(Stored data)
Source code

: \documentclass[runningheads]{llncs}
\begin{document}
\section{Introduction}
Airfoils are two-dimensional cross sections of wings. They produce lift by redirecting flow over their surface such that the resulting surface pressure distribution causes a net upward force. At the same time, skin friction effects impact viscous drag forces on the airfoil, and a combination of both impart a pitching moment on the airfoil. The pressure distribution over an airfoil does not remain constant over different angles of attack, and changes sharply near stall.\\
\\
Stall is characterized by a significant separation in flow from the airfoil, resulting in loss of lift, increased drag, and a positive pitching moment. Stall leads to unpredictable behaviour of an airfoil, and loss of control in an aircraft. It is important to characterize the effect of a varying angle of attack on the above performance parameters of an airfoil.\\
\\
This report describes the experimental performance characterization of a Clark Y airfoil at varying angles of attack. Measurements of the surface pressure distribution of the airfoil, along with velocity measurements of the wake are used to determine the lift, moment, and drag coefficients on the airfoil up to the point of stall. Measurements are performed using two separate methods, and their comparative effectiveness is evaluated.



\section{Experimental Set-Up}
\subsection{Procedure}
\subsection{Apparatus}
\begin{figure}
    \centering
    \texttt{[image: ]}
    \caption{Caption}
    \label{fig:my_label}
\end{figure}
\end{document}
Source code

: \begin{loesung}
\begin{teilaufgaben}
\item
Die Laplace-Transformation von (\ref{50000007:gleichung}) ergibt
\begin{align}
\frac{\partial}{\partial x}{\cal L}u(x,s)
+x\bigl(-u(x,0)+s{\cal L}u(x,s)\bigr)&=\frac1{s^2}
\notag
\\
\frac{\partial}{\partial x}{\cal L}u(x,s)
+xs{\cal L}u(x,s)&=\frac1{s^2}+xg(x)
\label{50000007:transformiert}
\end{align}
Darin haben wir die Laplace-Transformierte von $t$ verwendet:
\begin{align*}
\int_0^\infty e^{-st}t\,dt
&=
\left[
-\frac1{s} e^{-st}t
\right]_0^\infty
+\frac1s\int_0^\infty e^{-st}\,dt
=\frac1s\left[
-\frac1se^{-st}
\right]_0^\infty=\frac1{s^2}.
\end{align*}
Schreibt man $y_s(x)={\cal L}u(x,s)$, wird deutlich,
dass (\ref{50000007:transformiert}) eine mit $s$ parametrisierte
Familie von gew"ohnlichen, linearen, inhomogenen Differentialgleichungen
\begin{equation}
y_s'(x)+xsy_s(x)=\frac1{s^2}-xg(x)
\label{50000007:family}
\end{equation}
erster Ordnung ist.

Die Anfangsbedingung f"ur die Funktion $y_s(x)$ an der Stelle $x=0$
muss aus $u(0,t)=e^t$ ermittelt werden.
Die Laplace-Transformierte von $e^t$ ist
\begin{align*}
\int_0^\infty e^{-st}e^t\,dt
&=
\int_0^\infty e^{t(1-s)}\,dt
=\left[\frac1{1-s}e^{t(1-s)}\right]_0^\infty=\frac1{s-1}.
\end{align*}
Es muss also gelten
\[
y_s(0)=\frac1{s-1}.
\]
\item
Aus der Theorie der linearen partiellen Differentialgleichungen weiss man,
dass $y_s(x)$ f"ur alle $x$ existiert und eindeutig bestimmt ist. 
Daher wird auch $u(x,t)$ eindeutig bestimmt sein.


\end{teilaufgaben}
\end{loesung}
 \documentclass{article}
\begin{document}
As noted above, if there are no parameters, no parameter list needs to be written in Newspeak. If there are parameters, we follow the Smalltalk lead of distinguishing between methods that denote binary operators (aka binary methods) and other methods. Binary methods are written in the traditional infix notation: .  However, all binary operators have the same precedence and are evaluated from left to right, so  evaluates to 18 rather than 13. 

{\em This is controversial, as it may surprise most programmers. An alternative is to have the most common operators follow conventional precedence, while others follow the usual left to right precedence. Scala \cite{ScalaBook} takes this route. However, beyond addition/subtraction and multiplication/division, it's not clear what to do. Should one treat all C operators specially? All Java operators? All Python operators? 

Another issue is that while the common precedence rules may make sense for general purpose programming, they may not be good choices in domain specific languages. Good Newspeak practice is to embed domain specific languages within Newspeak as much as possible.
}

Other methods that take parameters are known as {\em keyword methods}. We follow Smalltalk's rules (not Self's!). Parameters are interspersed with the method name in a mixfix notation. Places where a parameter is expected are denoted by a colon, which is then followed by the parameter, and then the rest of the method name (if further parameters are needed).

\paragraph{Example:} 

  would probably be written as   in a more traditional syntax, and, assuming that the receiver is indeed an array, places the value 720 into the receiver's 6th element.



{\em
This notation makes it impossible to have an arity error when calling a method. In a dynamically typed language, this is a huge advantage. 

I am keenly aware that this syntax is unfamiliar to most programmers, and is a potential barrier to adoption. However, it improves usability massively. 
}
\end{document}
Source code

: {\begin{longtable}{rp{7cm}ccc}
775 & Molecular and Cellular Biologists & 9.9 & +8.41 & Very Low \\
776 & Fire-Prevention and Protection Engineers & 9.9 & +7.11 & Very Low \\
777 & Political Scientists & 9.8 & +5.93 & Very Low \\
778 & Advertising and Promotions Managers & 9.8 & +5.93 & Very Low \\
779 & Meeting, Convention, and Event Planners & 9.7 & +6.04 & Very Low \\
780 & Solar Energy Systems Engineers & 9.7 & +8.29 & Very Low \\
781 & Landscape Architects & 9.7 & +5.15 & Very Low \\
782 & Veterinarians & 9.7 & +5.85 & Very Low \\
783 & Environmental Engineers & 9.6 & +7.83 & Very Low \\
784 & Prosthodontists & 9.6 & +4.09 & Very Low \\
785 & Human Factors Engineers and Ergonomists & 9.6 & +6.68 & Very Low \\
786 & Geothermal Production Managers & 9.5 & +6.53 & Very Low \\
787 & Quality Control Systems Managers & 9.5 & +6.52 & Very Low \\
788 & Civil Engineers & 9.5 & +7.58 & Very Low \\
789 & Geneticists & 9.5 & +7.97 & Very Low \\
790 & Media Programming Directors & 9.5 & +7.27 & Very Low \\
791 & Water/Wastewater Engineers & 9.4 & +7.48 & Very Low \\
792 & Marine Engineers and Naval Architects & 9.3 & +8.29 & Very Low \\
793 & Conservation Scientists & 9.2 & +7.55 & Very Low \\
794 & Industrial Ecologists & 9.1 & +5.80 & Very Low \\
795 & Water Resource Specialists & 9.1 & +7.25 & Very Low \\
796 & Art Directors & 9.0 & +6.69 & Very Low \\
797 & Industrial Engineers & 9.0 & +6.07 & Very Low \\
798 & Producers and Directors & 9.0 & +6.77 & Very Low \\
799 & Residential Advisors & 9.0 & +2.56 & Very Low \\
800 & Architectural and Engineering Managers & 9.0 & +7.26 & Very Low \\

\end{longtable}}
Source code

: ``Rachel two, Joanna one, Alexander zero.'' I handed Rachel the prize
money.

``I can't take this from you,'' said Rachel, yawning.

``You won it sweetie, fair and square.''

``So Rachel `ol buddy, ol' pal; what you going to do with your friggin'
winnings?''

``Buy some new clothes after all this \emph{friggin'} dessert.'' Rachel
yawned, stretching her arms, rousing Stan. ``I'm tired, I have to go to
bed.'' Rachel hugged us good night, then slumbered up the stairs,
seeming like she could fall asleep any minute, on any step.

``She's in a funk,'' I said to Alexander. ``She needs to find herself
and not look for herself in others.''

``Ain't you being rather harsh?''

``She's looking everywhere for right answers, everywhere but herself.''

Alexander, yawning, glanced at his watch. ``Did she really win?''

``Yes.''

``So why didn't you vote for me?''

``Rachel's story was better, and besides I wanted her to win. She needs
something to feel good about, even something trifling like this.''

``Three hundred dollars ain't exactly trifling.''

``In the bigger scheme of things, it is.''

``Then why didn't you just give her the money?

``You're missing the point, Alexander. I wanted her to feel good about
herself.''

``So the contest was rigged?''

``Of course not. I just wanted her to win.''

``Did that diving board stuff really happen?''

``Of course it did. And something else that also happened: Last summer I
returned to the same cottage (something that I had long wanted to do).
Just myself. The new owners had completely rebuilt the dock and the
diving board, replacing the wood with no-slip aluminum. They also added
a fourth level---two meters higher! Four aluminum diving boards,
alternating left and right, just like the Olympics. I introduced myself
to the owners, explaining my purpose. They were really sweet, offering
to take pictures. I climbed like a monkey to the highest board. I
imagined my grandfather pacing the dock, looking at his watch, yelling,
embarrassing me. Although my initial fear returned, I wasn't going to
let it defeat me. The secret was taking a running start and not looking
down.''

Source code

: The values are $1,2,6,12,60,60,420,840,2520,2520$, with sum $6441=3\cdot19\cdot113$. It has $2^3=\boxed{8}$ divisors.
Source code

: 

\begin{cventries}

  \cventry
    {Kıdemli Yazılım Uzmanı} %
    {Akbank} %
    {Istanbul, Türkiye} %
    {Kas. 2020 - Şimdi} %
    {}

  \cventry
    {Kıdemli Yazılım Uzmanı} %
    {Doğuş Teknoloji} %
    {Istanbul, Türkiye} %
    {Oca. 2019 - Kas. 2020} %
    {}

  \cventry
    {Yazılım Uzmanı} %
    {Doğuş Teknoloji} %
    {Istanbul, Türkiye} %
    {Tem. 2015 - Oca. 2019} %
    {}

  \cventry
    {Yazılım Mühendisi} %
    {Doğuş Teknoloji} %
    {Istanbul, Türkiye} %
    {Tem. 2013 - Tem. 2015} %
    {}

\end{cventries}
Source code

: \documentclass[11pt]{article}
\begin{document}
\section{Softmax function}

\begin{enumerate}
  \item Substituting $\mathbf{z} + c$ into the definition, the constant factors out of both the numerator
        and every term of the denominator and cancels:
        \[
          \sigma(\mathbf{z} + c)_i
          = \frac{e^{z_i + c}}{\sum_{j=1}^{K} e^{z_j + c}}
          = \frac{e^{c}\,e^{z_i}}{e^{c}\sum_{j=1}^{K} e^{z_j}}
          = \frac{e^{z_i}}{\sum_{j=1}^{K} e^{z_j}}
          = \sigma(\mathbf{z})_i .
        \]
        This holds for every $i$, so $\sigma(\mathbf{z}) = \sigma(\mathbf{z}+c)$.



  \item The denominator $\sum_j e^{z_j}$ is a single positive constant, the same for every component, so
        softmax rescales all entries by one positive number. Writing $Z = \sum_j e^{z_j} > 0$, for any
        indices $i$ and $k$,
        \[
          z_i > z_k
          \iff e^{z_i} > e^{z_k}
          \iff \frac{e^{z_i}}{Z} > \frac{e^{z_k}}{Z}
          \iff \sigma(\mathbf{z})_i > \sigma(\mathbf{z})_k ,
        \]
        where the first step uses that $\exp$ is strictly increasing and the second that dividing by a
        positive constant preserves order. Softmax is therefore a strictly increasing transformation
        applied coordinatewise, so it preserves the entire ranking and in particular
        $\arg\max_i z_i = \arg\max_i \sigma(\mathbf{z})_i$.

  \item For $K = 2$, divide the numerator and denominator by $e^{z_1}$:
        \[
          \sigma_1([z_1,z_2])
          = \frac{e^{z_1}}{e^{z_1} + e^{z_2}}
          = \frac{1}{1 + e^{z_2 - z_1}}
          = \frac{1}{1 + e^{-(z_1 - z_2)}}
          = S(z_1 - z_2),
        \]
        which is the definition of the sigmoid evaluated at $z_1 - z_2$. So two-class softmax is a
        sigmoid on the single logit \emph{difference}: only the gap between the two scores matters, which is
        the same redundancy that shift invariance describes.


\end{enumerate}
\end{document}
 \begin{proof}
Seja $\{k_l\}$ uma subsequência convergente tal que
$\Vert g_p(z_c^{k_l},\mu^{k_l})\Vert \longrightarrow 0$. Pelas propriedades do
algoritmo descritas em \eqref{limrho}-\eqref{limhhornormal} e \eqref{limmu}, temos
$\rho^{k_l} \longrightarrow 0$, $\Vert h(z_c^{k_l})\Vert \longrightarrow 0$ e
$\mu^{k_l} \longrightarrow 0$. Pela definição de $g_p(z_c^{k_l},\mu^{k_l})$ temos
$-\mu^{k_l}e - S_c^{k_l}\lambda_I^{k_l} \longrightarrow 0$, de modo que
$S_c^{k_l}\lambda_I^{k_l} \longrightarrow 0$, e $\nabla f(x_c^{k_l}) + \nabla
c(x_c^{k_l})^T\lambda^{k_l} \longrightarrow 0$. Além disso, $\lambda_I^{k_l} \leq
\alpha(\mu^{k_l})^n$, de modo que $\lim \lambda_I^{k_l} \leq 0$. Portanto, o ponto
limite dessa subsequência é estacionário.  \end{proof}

**What you need to do**
Write out only the lines that run from the line containing "Other methods that" through the line containing "778 & Advertising", both included, exactly as they appear above.

**Answer to the problem**
Other methods that take parameters are known as {\em keyword methods}. We follow Smalltalk's rules (not Self's!). Parameters are interspersed with the method name in a mixfix notation. Places where a parameter is expected are denoted by a colon, which is then followed by the parameter, and then the rest of the method name (if further parameters are needed).

\paragraph{Example:} 

  would probably be written as   in a more traditional syntax, and, assuming that the receiver is indeed an array, places the value 720 into the receiver's 6th element.



{\em
This notation makes it impossible to have an arity error when calling a method. In a dynamically typed language, this is a huge advantage. 

I am keenly aware that this syntax is unfamiliar to most programmers, and is a potential barrier to adoption. However, it improves usability massively. 
}
\end{document}
Source code

: {\begin{longtable}{rp{7cm}ccc}
775 & Molecular and Cellular Biologists & 9.9 & +8.41 & Very Low \\
776 & Fire-Prevention and Protection Engineers & 9.9 & +7.11 & Very Low \\
777 & Political Scientists & 9.8 & +5.93 & Very Low \\
778 & Advertising and Promotions Managers & 9.8 & +5.93 & Very Low \\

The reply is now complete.